## [What you are asked to do]
Produce a verbatim transcript of the entries below, excluding pictures.

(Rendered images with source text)
• • •
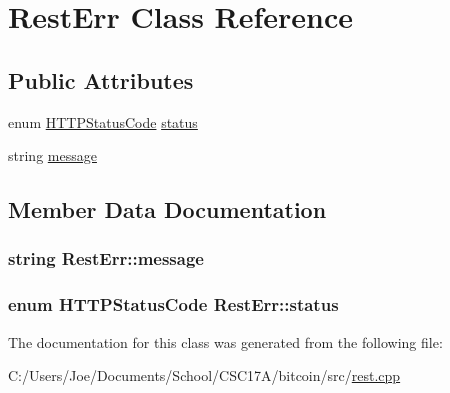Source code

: \hypertarget{class_rest_err}{}\section{Rest\+Err Class Reference}
\label{class_rest_err}
\subsection*{Public Attributes}
\begin{DoxyCompactItemize}
\item 
enum \hyperlink{rpcprotocol_8h_ab0a9668b7d736b4d4d621ec010928a46}{H\+T\+T\+P\+Status\+Code} \hyperlink{class_rest_err_a4d255c35df09d8909dcc4014bfbe106b}{status}
\item 
string \hyperlink{class_rest_err_a0235d86cbc21e56c7c635a7fb0d7a52d}{message}
\end{DoxyCompactItemize}


\subsection{Member Data Documentation}
\hypertarget{class_rest_err_a0235d86cbc21e56c7c635a7fb0d7a52d}{}
\subsubsection[{message}]{\setlength{\rightskip}{0pt plus 5cm}string Rest\+Err\+::message}\label{class_rest_err_a0235d86cbc21e56c7c635a7fb0d7a52d}
\hypertarget{class_rest_err_a4d255c35df09d8909dcc4014bfbe106b}{}
\subsubsection[{status}]{\setlength{\rightskip}{0pt plus 5cm}enum {\bf H\+T\+T\+P\+Status\+Code} Rest\+Err\+::status}\label{class_rest_err_a4d255c35df09d8909dcc4014bfbe106b}


The documentation for this class was generated from the following file\+:\begin{DoxyCompactItemize}
\item 
C\+:/\+Users/\+Joe/\+Documents/\+School/\+C\+S\+C17\+A/bitcoin/src/\hyperlink{rest_8cpp}{rest.\+cpp}\end{DoxyCompactItemize}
• • •
## [Response]
Source code

: \hypertarget{class_rest_err}{}\section{Rest\+Err Class Reference}
\label{class_rest_err}
\subsection*{Public Attributes}
\begin{DoxyCompactItemize}
\item 
enum \hyperlink{rpcprotocol_8h_ab0a9668b7d736b4d4d621ec010928a46}{H\+T\+T\+P\+Status\+Code} \hyperlink{class_rest_err_a4d255c35df09d8909dcc4014bfbe106b}{status}
\item 
string \hyperlink{class_rest_err_a0235d86cbc21e56c7c635a7fb0d7a52d}{message}
\end{DoxyCompactItemize}


\subsection{Member Data Documentation}
\hypertarget{class_rest_err_a0235d86cbc21e56c7c635a7fb0d7a52d}{}
\subsubsection[{message}]{\setlength{\rightskip}{0pt plus 5cm}string Rest\+Err\+::message}\label{class_rest_err_a0235d86cbc21e56c7c635a7fb0d7a52d}
\hypertarget{class_rest_err_a4d255c35df09d8909dcc4014bfbe106b}{}
\subsubsection[{status}]{\setlength{\rightskip}{0pt plus 5cm}enum {\bf H\+T\+T\+P\+Status\+Code} Rest\+Err\+::status}\label{class_rest_err_a4d255c35df09d8909dcc4014bfbe106b}


The documentation for this class was generated from the following file\+:\begin{DoxyCompactItemize}
\item 
C\+:/\+Users/\+Joe/\+Documents/\+School/\+C\+S\+C17\+A/bitcoin/src/\hyperlink{rest_8cpp}{rest.\+cpp}\end{DoxyCompactItemize}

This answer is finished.